*TASK*: Whenever a line below holds the word "qery", copy that line.
STORED DATA section start
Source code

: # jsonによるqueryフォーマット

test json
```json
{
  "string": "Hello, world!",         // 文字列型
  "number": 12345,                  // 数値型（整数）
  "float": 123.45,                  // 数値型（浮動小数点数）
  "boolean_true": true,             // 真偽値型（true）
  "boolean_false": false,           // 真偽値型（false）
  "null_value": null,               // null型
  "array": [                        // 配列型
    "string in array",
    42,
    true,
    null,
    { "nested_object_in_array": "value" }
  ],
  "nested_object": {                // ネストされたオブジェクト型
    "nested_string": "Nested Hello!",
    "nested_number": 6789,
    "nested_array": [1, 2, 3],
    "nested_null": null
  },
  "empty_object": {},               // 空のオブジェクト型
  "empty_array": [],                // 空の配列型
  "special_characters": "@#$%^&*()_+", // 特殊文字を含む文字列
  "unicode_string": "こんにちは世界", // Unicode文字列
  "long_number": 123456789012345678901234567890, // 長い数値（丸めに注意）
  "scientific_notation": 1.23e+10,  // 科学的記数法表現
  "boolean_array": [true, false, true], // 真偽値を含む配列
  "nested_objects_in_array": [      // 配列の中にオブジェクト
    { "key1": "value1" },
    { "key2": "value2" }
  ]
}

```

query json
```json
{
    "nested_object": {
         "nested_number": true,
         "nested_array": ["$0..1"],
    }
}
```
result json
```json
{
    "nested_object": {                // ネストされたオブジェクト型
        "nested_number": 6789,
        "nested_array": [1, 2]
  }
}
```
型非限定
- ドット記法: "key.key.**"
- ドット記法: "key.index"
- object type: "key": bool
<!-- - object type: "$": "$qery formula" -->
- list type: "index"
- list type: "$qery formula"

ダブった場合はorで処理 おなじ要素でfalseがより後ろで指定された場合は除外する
STORED DATA section end
*OUTPUT OF THE EXERCISE*:
<!-- - object type: "$": "$qery formula" -->
- list type: "$qery formula"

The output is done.